Variant of Ottilia, from Germanic 'od' meaning wealth and prosperity.
Otilia flows from the Germanic element *uodal* (also rendered *odal*), meaning "homeland," "inherited estate," or "ancestral fortune" — a concept so important to the ancient Germanic peoples that it became a runic symbol (*Othala*) representing heritage, home, and continuity of bloodline. The name connects to Oda, Ottilia, and Odilia, all members of the same deep-rooted family, and carries with it the weight of something meant to be kept and passed on. The name's most important cultural bearer is Saint Odilia of Alsace (c.
660–720), the patron saint of the Alsace region of France and the protectress of those with eye ailments. Born blind to a Frankish nobleman, she reportedly gained her sight at her baptism — a miraculous narrative that gave her patronage over vision and sight. She founded the Hohenburg Abbey on a mountaintop in the Vosges, which became a major pilgrimage site.

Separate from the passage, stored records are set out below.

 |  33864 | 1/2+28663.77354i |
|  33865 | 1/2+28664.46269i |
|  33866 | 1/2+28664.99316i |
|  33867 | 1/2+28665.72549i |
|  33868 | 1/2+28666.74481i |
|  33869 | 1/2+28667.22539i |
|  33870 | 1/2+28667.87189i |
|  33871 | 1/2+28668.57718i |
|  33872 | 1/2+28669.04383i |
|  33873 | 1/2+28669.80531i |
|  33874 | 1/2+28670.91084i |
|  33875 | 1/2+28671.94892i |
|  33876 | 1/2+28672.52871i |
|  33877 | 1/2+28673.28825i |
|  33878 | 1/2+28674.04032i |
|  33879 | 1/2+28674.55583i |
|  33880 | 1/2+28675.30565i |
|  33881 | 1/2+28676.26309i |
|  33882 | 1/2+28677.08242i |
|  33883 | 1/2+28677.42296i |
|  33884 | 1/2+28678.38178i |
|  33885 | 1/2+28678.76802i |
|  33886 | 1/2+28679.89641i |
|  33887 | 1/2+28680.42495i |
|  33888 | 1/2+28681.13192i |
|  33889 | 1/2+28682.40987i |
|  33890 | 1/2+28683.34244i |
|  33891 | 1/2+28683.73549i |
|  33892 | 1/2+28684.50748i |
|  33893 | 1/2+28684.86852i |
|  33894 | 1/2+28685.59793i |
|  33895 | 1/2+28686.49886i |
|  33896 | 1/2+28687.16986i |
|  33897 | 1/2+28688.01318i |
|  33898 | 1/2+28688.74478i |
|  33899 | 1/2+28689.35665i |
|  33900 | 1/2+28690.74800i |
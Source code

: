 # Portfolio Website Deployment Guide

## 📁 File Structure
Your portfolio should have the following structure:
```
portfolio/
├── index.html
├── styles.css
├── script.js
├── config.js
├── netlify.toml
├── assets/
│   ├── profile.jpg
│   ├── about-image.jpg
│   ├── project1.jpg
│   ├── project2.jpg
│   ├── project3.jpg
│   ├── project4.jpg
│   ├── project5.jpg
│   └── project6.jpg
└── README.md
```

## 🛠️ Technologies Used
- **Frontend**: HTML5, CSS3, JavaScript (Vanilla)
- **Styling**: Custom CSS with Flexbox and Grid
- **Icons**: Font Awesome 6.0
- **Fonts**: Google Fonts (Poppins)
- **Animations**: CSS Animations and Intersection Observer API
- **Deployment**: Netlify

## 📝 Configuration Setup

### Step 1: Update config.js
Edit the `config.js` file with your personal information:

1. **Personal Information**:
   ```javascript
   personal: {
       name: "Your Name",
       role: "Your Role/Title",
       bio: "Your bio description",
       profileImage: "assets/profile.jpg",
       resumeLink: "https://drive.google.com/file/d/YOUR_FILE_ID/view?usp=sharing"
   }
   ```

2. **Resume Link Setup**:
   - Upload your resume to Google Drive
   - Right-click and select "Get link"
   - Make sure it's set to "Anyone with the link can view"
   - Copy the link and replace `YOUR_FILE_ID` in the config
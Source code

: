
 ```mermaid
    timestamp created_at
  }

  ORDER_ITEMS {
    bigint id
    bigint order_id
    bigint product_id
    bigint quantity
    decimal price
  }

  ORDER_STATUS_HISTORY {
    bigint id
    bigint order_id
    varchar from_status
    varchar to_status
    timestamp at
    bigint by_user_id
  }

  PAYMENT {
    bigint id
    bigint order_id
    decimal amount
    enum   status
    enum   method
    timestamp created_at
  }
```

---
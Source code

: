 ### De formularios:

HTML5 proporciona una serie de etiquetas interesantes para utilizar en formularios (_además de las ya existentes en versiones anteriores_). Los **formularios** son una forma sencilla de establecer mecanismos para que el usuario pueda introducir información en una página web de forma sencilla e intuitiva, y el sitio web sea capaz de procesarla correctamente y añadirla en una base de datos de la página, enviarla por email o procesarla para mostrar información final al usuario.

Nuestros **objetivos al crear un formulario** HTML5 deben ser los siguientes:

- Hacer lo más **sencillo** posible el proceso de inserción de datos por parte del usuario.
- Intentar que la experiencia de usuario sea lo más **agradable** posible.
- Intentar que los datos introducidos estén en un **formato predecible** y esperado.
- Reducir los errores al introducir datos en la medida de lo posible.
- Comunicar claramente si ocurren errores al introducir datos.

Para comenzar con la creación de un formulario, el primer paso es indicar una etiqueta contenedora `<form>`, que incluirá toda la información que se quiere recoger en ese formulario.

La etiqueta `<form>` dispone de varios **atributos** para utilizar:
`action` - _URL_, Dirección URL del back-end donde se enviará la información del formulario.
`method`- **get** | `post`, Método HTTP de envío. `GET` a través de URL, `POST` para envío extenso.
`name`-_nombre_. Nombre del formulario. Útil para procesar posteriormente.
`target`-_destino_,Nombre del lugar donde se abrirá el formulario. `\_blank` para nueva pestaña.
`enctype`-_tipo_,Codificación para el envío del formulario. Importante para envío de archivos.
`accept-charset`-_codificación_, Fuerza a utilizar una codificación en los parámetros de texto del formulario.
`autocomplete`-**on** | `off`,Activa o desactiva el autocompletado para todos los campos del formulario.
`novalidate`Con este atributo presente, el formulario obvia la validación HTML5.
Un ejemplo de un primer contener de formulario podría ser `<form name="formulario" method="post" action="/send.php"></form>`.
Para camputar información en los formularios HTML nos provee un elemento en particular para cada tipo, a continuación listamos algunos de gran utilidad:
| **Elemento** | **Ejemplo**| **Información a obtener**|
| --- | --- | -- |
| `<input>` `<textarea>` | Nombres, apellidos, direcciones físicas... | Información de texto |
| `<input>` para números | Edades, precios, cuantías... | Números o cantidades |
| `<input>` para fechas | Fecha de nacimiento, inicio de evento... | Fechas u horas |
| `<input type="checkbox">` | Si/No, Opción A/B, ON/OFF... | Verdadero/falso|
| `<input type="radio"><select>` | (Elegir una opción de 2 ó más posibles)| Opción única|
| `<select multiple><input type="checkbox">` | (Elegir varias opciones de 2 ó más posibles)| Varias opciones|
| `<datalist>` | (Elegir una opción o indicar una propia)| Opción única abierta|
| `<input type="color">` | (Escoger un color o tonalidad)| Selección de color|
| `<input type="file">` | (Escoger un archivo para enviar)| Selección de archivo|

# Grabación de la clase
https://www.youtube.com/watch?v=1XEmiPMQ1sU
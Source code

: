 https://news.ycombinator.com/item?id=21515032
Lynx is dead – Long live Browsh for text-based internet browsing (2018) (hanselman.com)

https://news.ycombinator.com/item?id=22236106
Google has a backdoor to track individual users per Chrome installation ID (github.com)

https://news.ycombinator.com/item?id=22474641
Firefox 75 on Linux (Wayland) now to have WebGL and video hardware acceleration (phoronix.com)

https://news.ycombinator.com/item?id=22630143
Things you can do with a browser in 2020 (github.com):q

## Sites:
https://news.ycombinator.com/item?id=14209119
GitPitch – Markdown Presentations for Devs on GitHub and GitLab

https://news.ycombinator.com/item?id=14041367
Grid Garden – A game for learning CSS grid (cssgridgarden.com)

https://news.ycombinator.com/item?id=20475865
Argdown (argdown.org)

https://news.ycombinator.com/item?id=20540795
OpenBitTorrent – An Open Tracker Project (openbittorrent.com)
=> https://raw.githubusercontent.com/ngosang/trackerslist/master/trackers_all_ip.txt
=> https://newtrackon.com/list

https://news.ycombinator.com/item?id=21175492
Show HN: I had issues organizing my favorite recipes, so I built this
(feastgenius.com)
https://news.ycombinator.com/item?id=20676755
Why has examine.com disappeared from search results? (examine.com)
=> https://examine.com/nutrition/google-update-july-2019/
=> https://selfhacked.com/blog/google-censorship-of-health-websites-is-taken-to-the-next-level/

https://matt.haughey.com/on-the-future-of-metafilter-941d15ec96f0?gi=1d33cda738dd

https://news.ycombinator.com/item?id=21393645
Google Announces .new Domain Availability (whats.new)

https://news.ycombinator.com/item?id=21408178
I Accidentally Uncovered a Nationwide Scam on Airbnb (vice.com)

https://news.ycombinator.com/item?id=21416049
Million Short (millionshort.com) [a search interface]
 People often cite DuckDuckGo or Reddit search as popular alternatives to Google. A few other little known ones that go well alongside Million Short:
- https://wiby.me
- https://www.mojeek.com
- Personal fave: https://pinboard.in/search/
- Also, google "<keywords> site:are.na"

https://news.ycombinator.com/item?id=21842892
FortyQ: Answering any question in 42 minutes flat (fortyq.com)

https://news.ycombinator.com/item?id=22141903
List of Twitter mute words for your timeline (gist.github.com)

Her feast day on December 13th is still celebrated in Alsace with particular devotion, and her name has been beloved in Central Europe — Germany, Austria, Hungary, Romania — ever since. Otilia, the Latinate and Romance-language variant, has been especially favored in Romania and Hungary, where it has the feel of an aristocratic inheritance — elegant without being cold, traditional without being stiff. In contemporary naming, it occupies a lovely niche: rare enough in English-speaking contexts to feel genuinely distinctive, yet established enough in European naming culture to carry real historical dignity. The diminutive Tilly makes it surprisingly wearable across all ages.